To get started, we'll use our data in the PostGIS database. We will begin by accessing our schools table that we uploaded to PostGIS in the Batch importing a folder of Shapefiles into PostGIS using ogr2ogr recipe of Chapter 3, Moving Spatial Data from One Format to Another.

Connecting to a PostgreSQL and PostGIS database is accomplished with Psycopg, which is a Python DB API (http://initd.org/psycopg/) implementation. We've already installed this in Chapter 1, Setting Up Your Geospatial Python Environment along with PostgreSQL, Django, and PostGIS.

In [None]:
#!/usr/bin/env python

import psycopg2
import json
from geojson import loads, Feature, FeatureCollection

# Database connection information
db_host = "localhost"
db_user = "calvin"
db_passwd = "planets"
db_database = "py_test"
db_port = "5432"

# connect to database
conn = psycopg2.connect(host=db_host, user=db_user,
        port=db_port, password=db_passwd, database=db_database)

# create a cursor
cur = conn.cursor()

# the PostGIS buffer query
buffer_query = """SELECT ST_AsGeoJSON(ST_Transform(
        ST_Buffer(wkb_geometry, 100,'quad_segs=8'),4326)) 
        AS geom, name
        FROM geodata.schools"""

# execute the query
cur.execute(buffer_query)

# return all the rows, we expect more than one
dbRows = cur.fetchall()

# an empty list to hold each feature of our feature collection
new_geom_collection = []

# loop through each row in result query set and add to my feature collection
# assign name field to the GeoJSON properties
for each_poly in dbRows:
    geom = each_poly[0]
    name = each_poly[1]
    geoj_geom = loads(geom)
    myfeat = Feature(geometry=geoj_geom, properties={'name': name})
    new_geom_collection.append(myfeat)

# use the geojson module to create the final Feature Collection of features created from for loop above
my_geojson = FeatureCollection(new_geom_collection)

# define the output folder and GeoJSon file name
output_geojson_buf = "../geodata/out_buff_100m.geojson"


# save geojson to a file in our geodata folder
def write_geojson():
    fo = open(output_geojson_buf, "w")
    fo.write(json.dumps(my_geojson))
    fo.close()

# run the write function to actually create the GeoJSON file
write_geojson()

# close cursor
cur.close()

# close connection
conn.close()

## How it works

The database connection is using the pyscopg2 module, so we import the libraries at the start alongside geojson and the standard json modules to handle our GeoJSON export.

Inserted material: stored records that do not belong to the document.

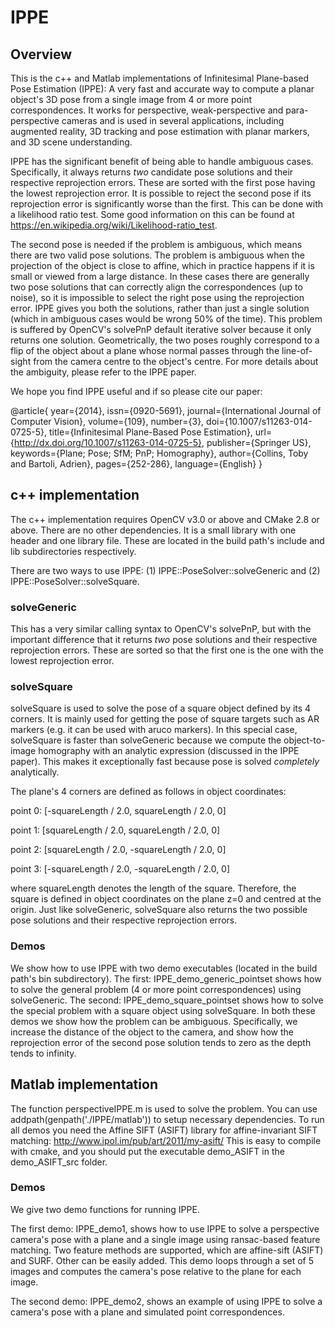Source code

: # IPPE
## Overview
This is the c++ and Matlab implementations of Infinitesimal Plane-based Pose Estimation (IPPE): A very fast and accurate way to compute a planar object's 3D pose from a single image from 4 or more point correspondences. It works for perspective, weak-perspective and para-perspective cameras and is used in several applications, including augmented reality, 3D tracking and pose estimation with planar markers, and 3D scene understanding.

IPPE has the significant benefit of being able to handle ambiguous cases. Specifically, it always returns *two* candidate pose solutions and their respective reprojection errors. These are sorted with the first pose having the lowest reprojection error. It is possible to reject the second pose if its reprojection error is significantly worse than the first. This can be done with a likelihood ratio test. Some good information on this can be found at https://en.wikipedia.org/wiki/Likelihood-ratio_test.

The second pose is needed if the problem is ambiguous, which means there are two valid pose solutions. The problem is ambiguous when the projection of the object is close to affine, which in practice happens if it is small or viewed from a large distance. In these cases there are generally two pose solutions that can correctly align the correspondences (up to noise), so it is impossible to select the right pose using the reprojection error. IPPE gives you both the solutions, rather than just a single solution (which in ambiguous cases would be wrong 50% of the time). This problem is suffered by OpenCV's solvePnP default iterative solver because it only returns one solution. Geometrically, the two poses roughly correspond to a flip of the object about a plane whose normal passes through the line-of-sight from the camera centre to the object's centre. For more details about the ambiguity, please refer to the IPPE paper.

We hope you find IPPE useful and if so please cite our paper:

@article{
year={2014},
issn={0920-5691},
journal={International Journal of Computer Vision},
volume={109},
number={3},
doi={10.1007/s11263-014-0725-5},
title={Infinitesimal Plane-Based Pose Estimation},
url={http://dx.doi.org/10.1007/s11263-014-0725-5},
publisher={Springer US},
keywords={Plane; Pose; SfM; PnP; Homography},
author={Collins, Toby and Bartoli, Adrien},
pages={252-286},
language={English}
}

## c++ implementation
The c++ implementation requires OpenCV v3.0 or above and CMake 2.8 or above. There are no other dependencies. It is a small library with one header and one library file. These are located in the build path's include and lib subdirectories respectively.

There are two ways to use IPPE: (1) IPPE::PoseSolver::solveGeneric and (2) IPPE::PoseSolver::solveSquare.

### solveGeneric
 This has a very similar calling syntax to OpenCV's solvePnP, but with the important difference that it returns *two*
 pose solutions and their respective reprojection errors. These are sorted so that the first one is the one with the lowest reprojection error.

### solveSquare
 solveSquare is used to solve the pose of a square object defined by its 4 corners. It is mainly used for getting the pose of square targets such as AR markers (e.g. it can be used with aruco markers). In this special case, solveSquare is faster than solveGeneric because we compute the object-to-image homography with an analytic expression (discussed in the IPPE paper). This makes it exceptionally fast because pose is solved *completely* analytically.
 
The plane's 4 corners are defined as follows in object coordinates:

point 0: [-squareLength / 2.0, squareLength / 2.0, 0]

point 1: [squareLength / 2.0, squareLength / 2.0, 0]

point 2: [squareLength / 2.0, -squareLength / 2.0, 0]

point 3: [-squareLength / 2.0, -squareLength / 2.0, 0]

 where squareLength denotes the length of the square. Therefore, the square is defined in object coordinates on the plane z=0 and centred at the origin.
 Just like solveGeneric, solveSquare also returns the two possible pose solutions and their respective reprojection errors.

### Demos
We show how to use IPPE with two demo executables (located in the build path's bin subdirectory). The first: IPPE_demo_generic_pointset shows how to solve the general problem (4 or more point correspondences) using solveGeneric. The second: IPPE_demo_square_pointset shows how to solve the special problem with a square object using solveSquare. In both these demos we show how the problem can be ambiguous. Specifically, we increase the distance of the object to the camera, and show how the reprojection error of the second pose solution tends to zero as the depth tends to infinity.

## Matlab implementation
The function perspectiveIPPE.m is used to solve the problem. You can use addpath(genpath('./IPPE/matlab')) to setup necessary dependencies. To run all demos you need the Affine SIFT (ASIFT) library for affine-invariant SIFT matching: http://www.ipol.im/pub/art/2011/my-asift/ This is easy to compile with cmake, and you should put the executable demo_ASIFT in the demo_ASIFT_src folder.

### Demos
We give two demo functions for running IPPE.

The first demo: IPPE_demo1, shows how to use IPPE to solve a perspective camera's pose with a plane and a single image using ransac-based feature matching. Two feature methods are supported, which are affine-sift (ASIFT) and SURF. Other can be easily added. This demo loops through a set of 5 images and computes the camera's pose relative to the plane for each image.

The second demo: IPPE_demo2, shows an example of using IPPE to solve a camera's pose with a plane and simulated point correspondences.
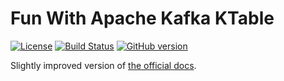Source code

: # Fun With Apache Kafka KTable

[![License](https://img.shields.io/badge/License-Apache%202.0-blue.svg)](https://opensource.org/licenses/Apache-2.0)
[![Build Status](https://travis-ci.org/mslinn/ktableFun.svg?branch=master)](https://travis-ci.org/mslinn/ktableFun)
[![GitHub version](https://badge.fury.io/gh/mslinn%2FktableFun.svg)](https://badge.fury.io/gh/mslinn%2FktableFun)

Slightly improved version of [the official docs](https://kafka.apache.org/documentation/streams/).
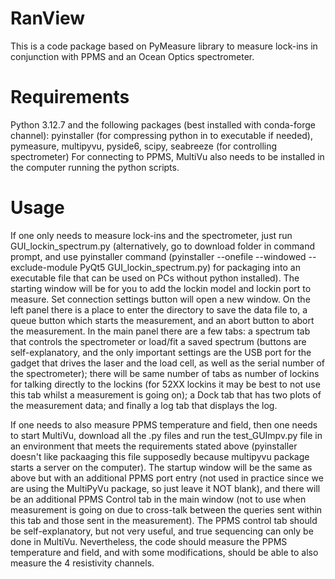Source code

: # RanView
This is a code package based on PyMeasure library to measure lock-ins in conjunction with PPMS and an Ocean Optics spectrometer. 

# Requirements
Python 3.12.7 and the following packages (best installed with conda-forge channel): pyinstaller (for compressing python in to executable if needed), pymeasure, multipyvu, pyside6, scipy, seabreeze (for controlling spectrometer)
For connecting to PPMS, MultiVu also needs to be installed in the computer running the python scripts.

# Usage
If one only needs to measure lock-ins and the spectrometer, just run GUI_lockin_spectrum.py (alternatively, go to download folder in command prompt, and use pyinstaller command (pyinstaller --onefile --windowed --exclude-module PyQt5 GUI_lockin_spectrum.py) for packaging into an executable file that can be used on PCs without python installed). The starting window will be for you to add the lockin model and lockin port to measure. Set connection settings button will open a new window. On the left panel there is a place to enter the directory to save the data file to, a queue button which starts the measurement, and an abort button to abort the measurement. In the main panel there are a few tabs: a spectrum tab that controls the spectrometer or load/fit a saved spectrum (buttons are self-explanatory, and the only important settings are the USB port for the gadget that drives the laser and the load cell, as well as the serial number of the spectrometer); there will be same number of tabs as number of lockins for talking directly to the lockins (for 52XX lockins it may be best to not use this tab whilst a measurement is going on); a Dock tab that has two plots of the measurement data; and finally a log tab that displays the log.

If one needs to also measure PPMS temperature and field, then one needs to start MultiVu, download all the .py files and run the test_GUImpv.py file in an environment that meets the requirements stated above (pyinstaller doesn't like packaaging this file supposedly because multipyvu package starts a server on the computer). The startup window will be the same as above but with an additional PPMS port entry (not used in practice since we are using the MultiPyVu package, so just leave it NOT blank), and there will be an additional PPMS Control tab in the main window (not to use when measurement is going on due to cross-talk between the queries sent within this tab and those sent in the measurement). The PPMS control tab should be self-explanatory, but not very useful, and true sequencing can only be done in MultiVu. Nevertheless, the code should measure the PPMS temperature and field, and with some modifications, should be able to also measure the 4 resistivity channels.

Our connection is created and then followed immediately with our SQL Buffer query string. The query uses three PostGIS functions. Working your way from the inside out, you will see the ST_Buffer function taking in the geometry of the school points followed by the 100 m buffer distance and the number of circle segments that we would like to generate. ST_Transform then takes the newly created buffer geometry and transforms it into the WGS84 coordinate system (EPSG: 4326) so that we can display it on GitHub, which only displays WGS84 and the projected GeoJSON. Lastly, we'll use the ST_asGeoJSON function to export our geometry as the GeoJSON geometry.

<pre>
<strong>Note:</strong>

PostGIS does not export the complete GeoJSON syntax, only the geometry in the form of the GeoJSON geometry. This is the reason that we need to complete our GeoJSON using the Python geojson module.
</pre>

All of this means that we not only perform analysis on the query, but we also specify the output format and coordinate system all in one go.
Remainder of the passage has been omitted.